PROJECT SUMMARY Alzheimer’s Disease (AD) is a devastating neurodegenerative disease that causes severe atrophy in the hippocampal area. The dentate gyrus of the mammalian hippocampus harbors populations of quiescent neural stem cells (NSCs) that can re-enter the cell cycle and differentiate into functional excitatory neurons. This process of neurogenesis supports learning and memory functions, as well as healthy mood regulation. However, in aging and AD, levels of neurogenesis sharply decline, and work in rodents has demonstrated a functional link between levels of neurogenesis and cognitive performance. Although quiescent NSCs are the source of new neurons, the current understanding of how these cells are impacted in AD is extremely limited. Preliminary work shows that quiescent NSCs are defective in a mouse model of AD. Moreover, these cells are particularly vulnerable to damage during aging, which is the greatest risk factor for AD. This proposal takes an integrated, multiomics approach to address the critical question of how the quiescent pool is affected in AD. Using a well-established mouse model and human tissue, specific Aim 1 will define the transcriptomic and epigenomic changes at the single cell level in AD. Work in Aim 2 will employ metabolomics to fully elucidate the metabolic changes that occur in AD. Lastly, Aim 3 will use a functional transcriptomics screen targeting central pathways in quiescent NSCs to identify how these cells are selectively vulnerable in AD. Together this work will result in a comprehensive understanding of how dormant NSCs are affected in a mouse model of AD as well as in human tissue. This study will provide key data to the neurodegeneration community that can be leveraged for functional studies and the development of interventions to prevent, treat and even cure neurodegeneration in the long term.

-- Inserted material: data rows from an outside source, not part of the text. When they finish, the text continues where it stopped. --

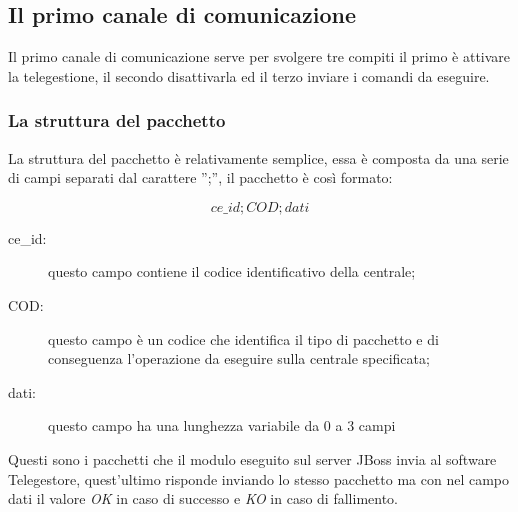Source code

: \subsection{Il primo canale di comunicazione}
Il primo canale di comunicazione serve per svolgere tre compiti il primo è attivare la telegestione, il secondo disattivarla ed il terzo inviare i comandi da eseguire.
\subsubsection{La struttura del pacchetto}
La struttura del pacchetto è relativamente semplice, essa è composta da una serie di campi separati dal carattere '';'', il pacchetto è così formato:
\begin{center}
	$$ce\_id;COD;dati$$
\end{center}
\begin{description}
	\item[ce\_id:] questo campo contiene il codice identificativo della centrale;
	\item[COD:] questo campo è un codice che identifica il tipo di pacchetto e di conseguenza l'operazione da eseguire sulla centrale specificata;
	\item[dati:] questo campo ha una lunghezza variabile da 0 a 3 campi
\end{description}
Questi sono i pacchetti che il modulo eseguito sul server JBoss invia al software Telegestore, quest'ultimo risponde inviando lo stesso pacchetto ma con nel campo dati il valore \emph{OK} in caso di successo e \emph{KO} in caso di fallimento.
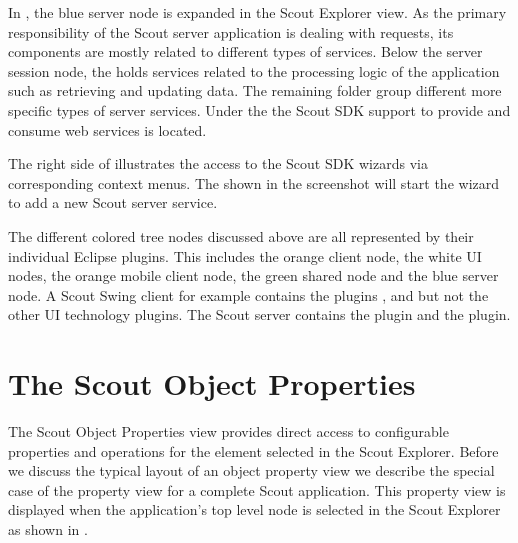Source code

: \documentclass[a4paper,10pt,twoside]{book}
\begin{document}
In , the blue server node is expanded in the Scout Explorer view. 
As the primary responsibility of the Scout server application is dealing with requests, its components are mostly related to different types of services. 
Below the server session node, the  holds services related to the processing logic of the application such as retrieving and updating data. 
The remaining folder group different more specific types of server services. 
Under the  the Scout SDK support to provide and consume web services is located. 

The right side of  illustrates the access to the Scout SDK wizards via corresponding context menus. 
The  shown in the screenshot will start the wizard to add a new Scout server service. 
 
The different colored tree nodes discussed above are all represented by their individual Eclipse plugins. 
This includes the orange client node, the white UI nodes, the orange mobile client node, the green shared node and the blue server node. 
A Scout Swing client for example contains the plugins ,  and  but not the other UI technology plugins. 
The Scout server contains the  plugin and the  plugin. 

\section{The Scout Object Properties}

The Scout Object Properties view provides direct access to configurable properties and operations for the element selected in the Scout Explorer.
Before we discuss the typical layout of an object property view we describe the special case of the property view for a complete Scout application. 
This property view is displayed when the application's top level node is selected in the Scout Explorer as shown in . 
\end{document}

项目摘要 阿尔茨海默氏病（AD）是一种毁灭性的神经退行性疾病，会导致严重的萎缩 海马区。哺乳动物海马的齿状回，静脉神经元的种群 可以重新进入细胞周期并分化为功能性兴奋性神经元的干细胞（NSC）。这 神经发生过程支持学习和记忆功能以及健康的情绪调节。 但是，在衰老和AD中，神经发生水平急剧下降，啮齿动物的工作表现出了一个 神经发生水平与认知性能之间的功能联系。虽然静态的NSC是 新神经元的来源，当前对这些细胞在AD中的影响的理解极为有限。 初步工作表明，静态NSC在AD的小鼠模型中有缺陷。而且，这些细胞是 在衰老期间特别容易受到损害，这是AD的最大危险因素。该建议需要 综合的多组学方法来解决静态池在AD中如何影响的关键问题。 使用公认的小鼠模型和人体组织，特定的目标1将定义转录组和 AD中单细胞水平的表观基因组变化。 AIM 2的工作将采用代谢组学来充分阐明 AD中发生的代谢变化。最后，AIM 3将使用功能转录组学屏幕定位 静态NSC中的中央路径，以确定这些细胞在AD中如何有选择地脆弱。在一起 工作将使人们全面了解在AD的鼠标模型中如何影响休眠的NSC 以及在人体组织中。这项研究将为神经变性社区提供关键数据 利用功能研究和开发干预措施，以预防，治疗甚至治愈 从长远来看神经变性。